The United States’ sinking of a “prize” Iran warship off the coast of Sri Lanka suggests tankers carrying sanctioned Iranian oil that sail through busy Southeast Asian waters may not be safe either, analysts say.
While Iranian warships do not make frequent visits to the region, actors looking to disrupt Iran’s income sources could target and destroy this “shadow fleet” of tankers instead, potentially creating environmental disasters and tension with coastal states in the Association of Southeast Asian Nations (ASEAN), the experts add.
For instance, the US could target commercial tankers in a military operation if Washington declares they are not being used for commercial purposes but are believed to be serving Iran’s military aims instead.
CNA reported last December that wars in Ukraine and the Middle East have pushed more of these shadow fleets of tankers into the region, according to observers. These ships carry oil from sanctioned Iran, Russia and Venezuela and transfer cargoes in the Singapore Strait to avoid detection.
They often use stolen identities and other tactics to hide their activities and evade scrutiny. Some may repaint their hulls, change flags and adopt new names to imitate legitimate ships and blend into surrounding traffic.
In 2023, Indonesia seized an Iranian-flagged supertanker suspected of being involved in the illegal transshipment of crude oil, after it spoofed its automatic identification system to show its position was in the Red Sea instead of in Indonesia’s Exclusive Economic Zone (EEZ).
According to experts, the US could also lawfully target Iran-linked merchant ships far beyond the Middle East combat theatre, if it can prove these vessels were being used for military purposes.
On Mar 4, a US submarine torpedoed the Iranian frigate IRIS Dena, with about 130 sailors on board, around 20 nautical miles off Sri Lanka’s southern coast. At least 87 crew members were killed, said officials from Sri Lanka, which conducted a rescue operation.

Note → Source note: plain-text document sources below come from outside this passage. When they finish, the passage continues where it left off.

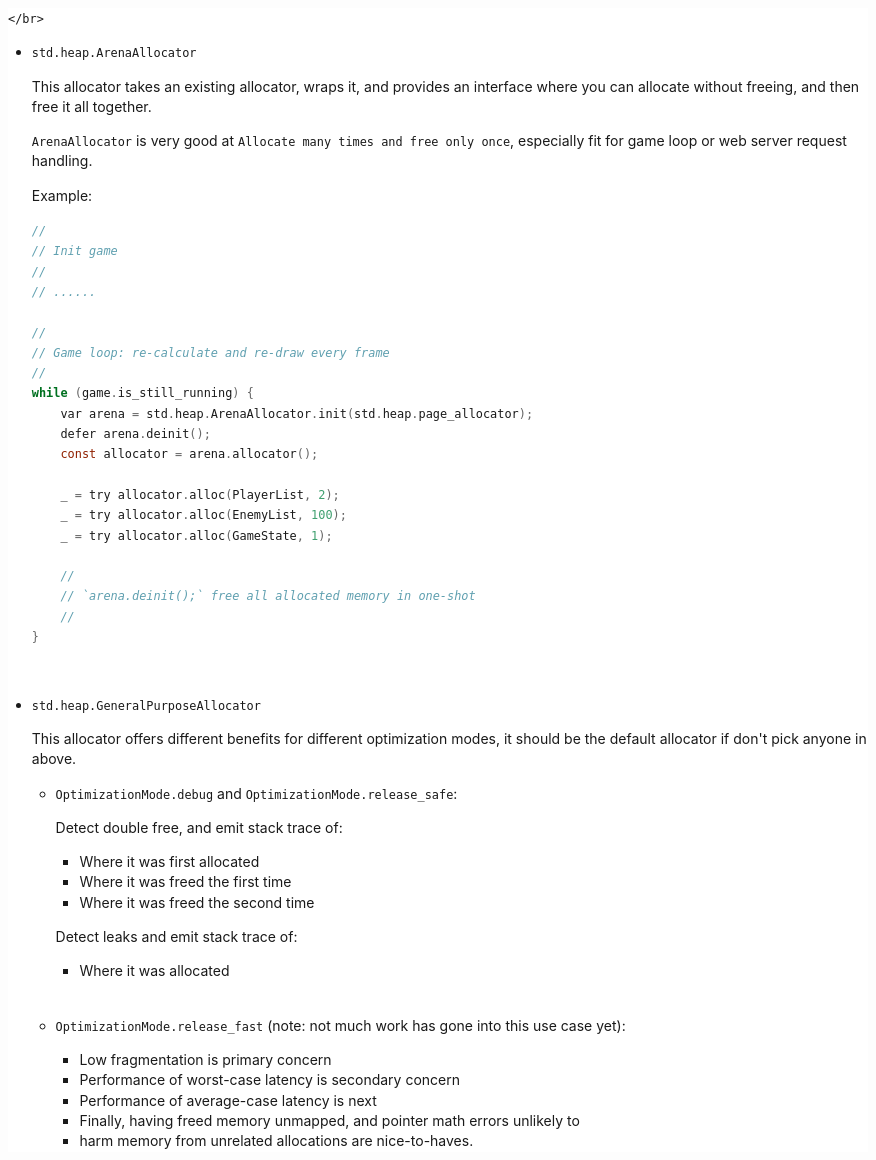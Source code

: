     </br>

- `std.heap.ArenaAllocator`

    This allocator takes an existing allocator, wraps it, and provides an interface
    where you can allocate without freeing, and then free it all together.

    `ArenaAllocator` is very good at `Allocate many times and free only once`,
    especially fit for game loop or web server request handling.

    Example:

    ```c
    //
    // Init game
    //
    // ......

    //
    // Game loop: re-calculate and re-draw every frame
    //
    while (game.is_still_running) {
        var arena = std.heap.ArenaAllocator.init(std.heap.page_allocator);
        defer arena.deinit();
        const allocator = arena.allocator();

        _ = try allocator.alloc(PlayerList, 2);
        _ = try allocator.alloc(EnemyList, 100);
        _ = try allocator.alloc(GameState, 1);

        //
        // `arena.deinit();` free all allocated memory in one-shot
        //
    }
    ```

    </br>


- `std.heap.GeneralPurposeAllocator`

    This allocator offers different benefits for different optimization modes,
    it should be the default allocator if don't pick anyone in above.

    - `OptimizationMode.debug` and `OptimizationMode.release_safe`:

        Detect double free, and emit stack trace of:
        - Where it was first allocated
        - Where it was freed the first time
        - Where it was freed the second time

        Detect leaks and emit stack trace of:
        - Where it was allocated

        </br>

    -  `OptimizationMode.release_fast` (note: not much work has gone into this use case yet):

        - Low fragmentation is primary concern
        - Performance of worst-case latency is secondary concern
        - Performance of average-case latency is next
        - Finally, having freed memory unmapped, and pointer math errors unlikely to
        - harm memory from unrelated allocations are nice-to-haves.
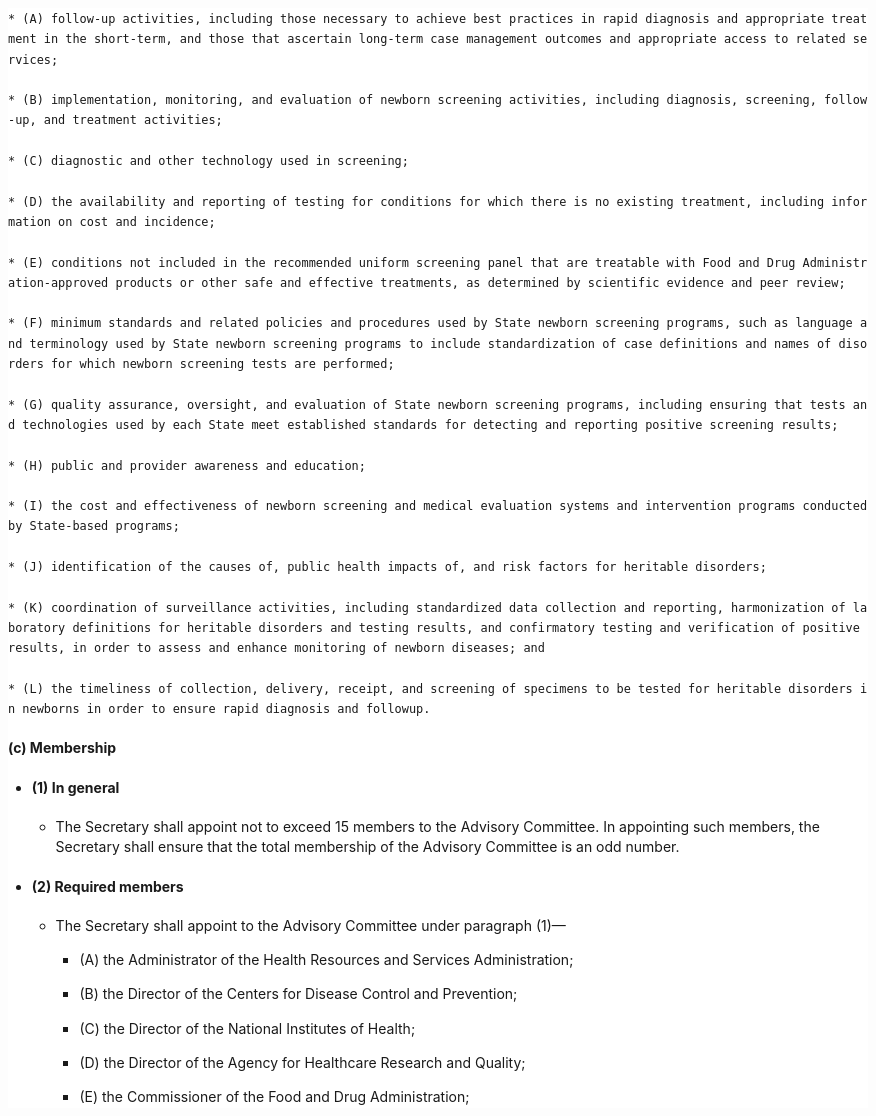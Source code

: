     * (A) follow-up activities, including those necessary to achieve best practices in rapid diagnosis and appropriate treatment in the short-term, and those that ascertain long-term case management outcomes and appropriate access to related services;

    * (B) implementation, monitoring, and evaluation of newborn screening activities, including diagnosis, screening, follow-up, and treatment activities;

    * (C) diagnostic and other technology used in screening;

    * (D) the availability and reporting of testing for conditions for which there is no existing treatment, including information on cost and incidence;

    * (E) conditions not included in the recommended uniform screening panel that are treatable with Food and Drug Administration-approved products or other safe and effective treatments, as determined by scientific evidence and peer review;

    * (F) minimum standards and related policies and procedures used by State newborn screening programs, such as language and terminology used by State newborn screening programs to include standardization of case definitions and names of disorders for which newborn screening tests are performed;

    * (G) quality assurance, oversight, and evaluation of State newborn screening programs, including ensuring that tests and technologies used by each State meet established standards for detecting and reporting positive screening results;

    * (H) public and provider awareness and education;

    * (I) the cost and effectiveness of newborn screening and medical evaluation systems and intervention programs conducted by State-based programs;

    * (J) identification of the causes of, public health impacts of, and risk factors for heritable disorders;

    * (K) coordination of surveillance activities, including standardized data collection and reporting, harmonization of laboratory definitions for heritable disorders and testing results, and confirmatory testing and verification of positive results, in order to assess and enhance monitoring of newborn diseases; and

    * (L) the timeliness of collection, delivery, receipt, and screening of specimens to be tested for heritable disorders in newborns in order to ensure rapid diagnosis and followup.

#### (c) Membership
* #### (1) In general
  * The Secretary shall appoint not to exceed 15 members to the Advisory Committee. In appointing such members, the Secretary shall ensure that the total membership of the Advisory Committee is an odd number.

* #### (2) Required members
  * The Secretary shall appoint to the Advisory Committee under paragraph (1)—

    * (A) the Administrator of the Health Resources and Services Administration;

    * (B) the Director of the Centers for Disease Control and Prevention;

    * (C) the Director of the National Institutes of Health;

    * (D) the Director of the Agency for Healthcare Research and Quality;

    * (E) the Commissioner of the Food and Drug Administration;
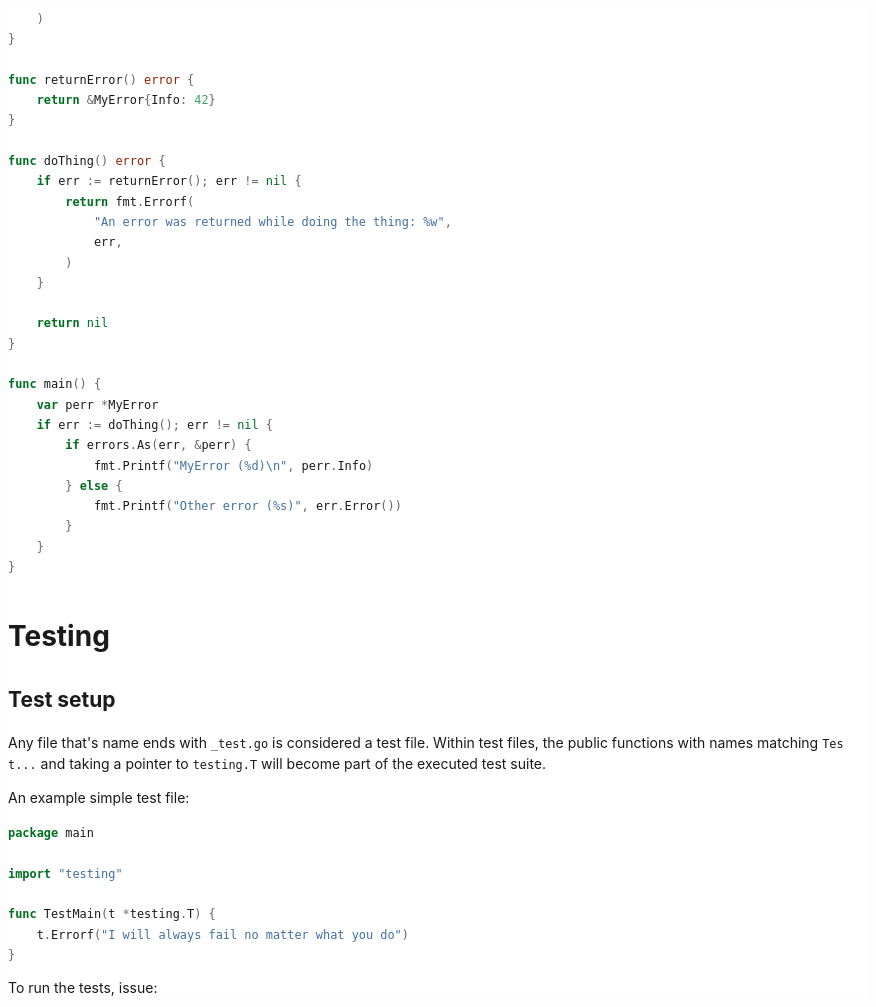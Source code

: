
 ```go
	)
}

func returnError() error {
	return &MyError{Info: 42}
}

func doThing() error {
	if err := returnError(); err != nil {
		return fmt.Errorf(
			"An error was returned while doing the thing: %w",
			err,
		)
	}

	return nil
}

func main() {
	var perr *MyError
	if err := doThing(); err != nil {
		if errors.As(err, &perr) {
			fmt.Printf("MyError (%d)\n", perr.Info)
		} else {
			fmt.Printf("Other error (%s)", err.Error())
		}
	}
}
```

# Testing

## Test setup

Any file that's name ends with `_test.go` is considered a test file. Within test
files, the public functions with names matching `Test...` and taking a
pointer to `testing.T` will become part of the executed test suite.

An example simple test file:

```go
package main

import "testing"

func TestMain(t *testing.T) {
	t.Errorf("I will always fail no matter what you do")
}
```

To run the tests, issue:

Iran said on Mar 8 that 104 crew members were killed and 32 others injured.
“An American submarine sunk an Iranian warship that thought it was safe in international waters. Instead, it was sunk by a torpedo,” US Secretary of War Pete Hegseth told reporters in Washington, calling the target Tehran’s “prize ship”.
The incident marked a dramatic expansion of the war and raised questions about the legitimacy of such a strike, including how it has impacted coastal states’ authority in their own backyard.
The United Nations Convention on the Law of the Sea (UNCLOS) defines a state’s territorial waters as extending up to 12 nautical miles (22.2km) from its baseline, with its EEZ extending up to 200 nautical miles immediately offshore.
While coastal states have resource rights in their EEZs, other states retain navigational freedoms. This means coastal states are not allowed to block Iranian or US ships from passing through.
If the Middle East conflict spreads to live strikes in the waters of Southeast Asia, regional bloc ASEAN could issue a statement condemning the move depending on where exactly it took place, although not much more especially if a major power like the US is involved, the analysts told CNA.